Katie Coombs is a writer, speaker and radio show host in Reno, Nevada. She is a wife and busy mom to seven kids. Katie also has a chronic heart condition. She uses her experience to inspire others and give them hope.

On August 5, 2012, after nine years of living with supraventricular tachycardia, I was driving to meet a client at a restaurant and noticed that my heart was beating incredibly fast.  I started feeling numbness in my arms and legs as I parked and was lucky that I had a blue tooth set up in my car when I called 911 as I couldn’t hold my phone. That was my first ambulance ride and with my husband out of town, I felt very alone and scared.  It was also the first time I thought I was going to die from my heart condition leaving behind our blended family of six children.

Several months later, after repeated emergency room visits, I would have my second cardiac ablation.  In this procedure they continued to inject adrenaline into my bloodstream and it created a feeling of terror I had never experienced.  I was crying throughout and unfortunately they could not get my heart to go into the needed abnormal rhythm and find the pathways causing the problem.  I left the operating room feeling like a failure and feeling like my life was over at age 40.  I didn’t have any way to fix the problem and I was scared to even get in my car alone.  A change in medication brought some stability, but many times I would be driving alone and my heart would go from 75 beats per minute to over 200 in an instant.  I was determined to continue living the same life but it was getting harder.

On a drive home one night from the office I was stuck on a bridge and my irregular rhythm started.  I decided then and there that it would not control me or change my life. It would not stop me from working and traveling and coaching. It would not take me away from my children. From that day forward, I vowed to take power over the situation and even though the problem comes and goes, I refuse to give into fear.  I laugh at it or just feel slightly annoyed but never scared.  It owned me for almost a decade but I took my life back and now it must deal with me rather than me dealing with it.
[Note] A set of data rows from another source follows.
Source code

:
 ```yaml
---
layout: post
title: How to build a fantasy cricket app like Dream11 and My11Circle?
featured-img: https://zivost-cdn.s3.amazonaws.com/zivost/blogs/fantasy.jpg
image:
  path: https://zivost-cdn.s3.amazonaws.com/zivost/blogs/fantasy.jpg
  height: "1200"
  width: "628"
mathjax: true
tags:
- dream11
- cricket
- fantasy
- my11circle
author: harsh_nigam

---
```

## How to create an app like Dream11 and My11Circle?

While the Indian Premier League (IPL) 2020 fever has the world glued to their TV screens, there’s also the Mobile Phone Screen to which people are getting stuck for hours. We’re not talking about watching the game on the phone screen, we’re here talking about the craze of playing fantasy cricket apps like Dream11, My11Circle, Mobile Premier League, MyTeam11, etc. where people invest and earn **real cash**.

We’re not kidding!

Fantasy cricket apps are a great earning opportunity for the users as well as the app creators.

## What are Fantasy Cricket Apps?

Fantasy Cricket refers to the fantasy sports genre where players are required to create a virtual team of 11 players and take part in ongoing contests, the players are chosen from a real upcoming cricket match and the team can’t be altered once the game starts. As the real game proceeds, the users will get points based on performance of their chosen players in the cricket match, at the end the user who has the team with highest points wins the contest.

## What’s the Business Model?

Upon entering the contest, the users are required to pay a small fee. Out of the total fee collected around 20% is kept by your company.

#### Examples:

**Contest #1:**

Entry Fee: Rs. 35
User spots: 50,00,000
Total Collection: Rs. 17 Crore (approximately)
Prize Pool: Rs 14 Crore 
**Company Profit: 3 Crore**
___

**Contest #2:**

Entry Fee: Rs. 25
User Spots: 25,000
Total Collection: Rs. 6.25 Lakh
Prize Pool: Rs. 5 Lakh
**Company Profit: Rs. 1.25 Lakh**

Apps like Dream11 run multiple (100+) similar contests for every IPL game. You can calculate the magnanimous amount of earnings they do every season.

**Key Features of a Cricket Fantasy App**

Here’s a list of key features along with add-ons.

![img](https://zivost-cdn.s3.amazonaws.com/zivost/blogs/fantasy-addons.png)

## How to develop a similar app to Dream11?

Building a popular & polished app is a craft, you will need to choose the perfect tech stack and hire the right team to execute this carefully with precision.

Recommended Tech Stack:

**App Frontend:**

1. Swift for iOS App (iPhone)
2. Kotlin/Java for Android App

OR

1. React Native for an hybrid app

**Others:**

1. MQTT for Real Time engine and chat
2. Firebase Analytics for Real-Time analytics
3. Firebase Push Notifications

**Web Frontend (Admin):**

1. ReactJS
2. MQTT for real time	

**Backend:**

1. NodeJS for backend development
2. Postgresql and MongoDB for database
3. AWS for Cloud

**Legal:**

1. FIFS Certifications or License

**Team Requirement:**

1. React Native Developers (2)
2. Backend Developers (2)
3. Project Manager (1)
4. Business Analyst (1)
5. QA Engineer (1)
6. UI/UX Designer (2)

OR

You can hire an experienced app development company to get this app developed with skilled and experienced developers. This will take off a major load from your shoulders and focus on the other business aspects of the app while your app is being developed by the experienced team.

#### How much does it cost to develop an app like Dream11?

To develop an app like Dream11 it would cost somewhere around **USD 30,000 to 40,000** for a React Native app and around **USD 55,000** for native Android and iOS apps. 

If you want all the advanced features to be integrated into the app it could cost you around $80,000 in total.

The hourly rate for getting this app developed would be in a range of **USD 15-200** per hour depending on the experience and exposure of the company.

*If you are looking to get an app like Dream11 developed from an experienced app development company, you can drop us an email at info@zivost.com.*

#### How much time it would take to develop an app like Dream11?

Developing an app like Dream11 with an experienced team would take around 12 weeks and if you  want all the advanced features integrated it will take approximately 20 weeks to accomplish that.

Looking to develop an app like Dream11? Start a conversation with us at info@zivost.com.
In February of 2017, I was honored to kick off the American Heart Month for the American Heart Association. I was a speaker at a press conference and after I told my story, strangers were coming up to me thanking me for giving them hope. One young man had stepped out of the elevator and stopped when he heard me speaking. He had just been diagnosed with a heart condition and said that hearing my story changed his paralyzing fear to hope. I didn’t realize until I started speaking for the American Heart Association that I could take this difficult health problem and turn it into something so positive. I have spoken several times this year and written about my story for several magazines. It has been healing to me to not only finally truly accept that I have a chronic condition, but realize that my experiences can provide hope to someone feeling scared and alone. There is a fulfilling life beyond cardiovascular problems. Taking back my life gave me the courage to have one more baby via a surrogate. We named him Miles to honor the journey we all take through good times and bad times. I now have seven children that are counting on me to continue to conquer and win!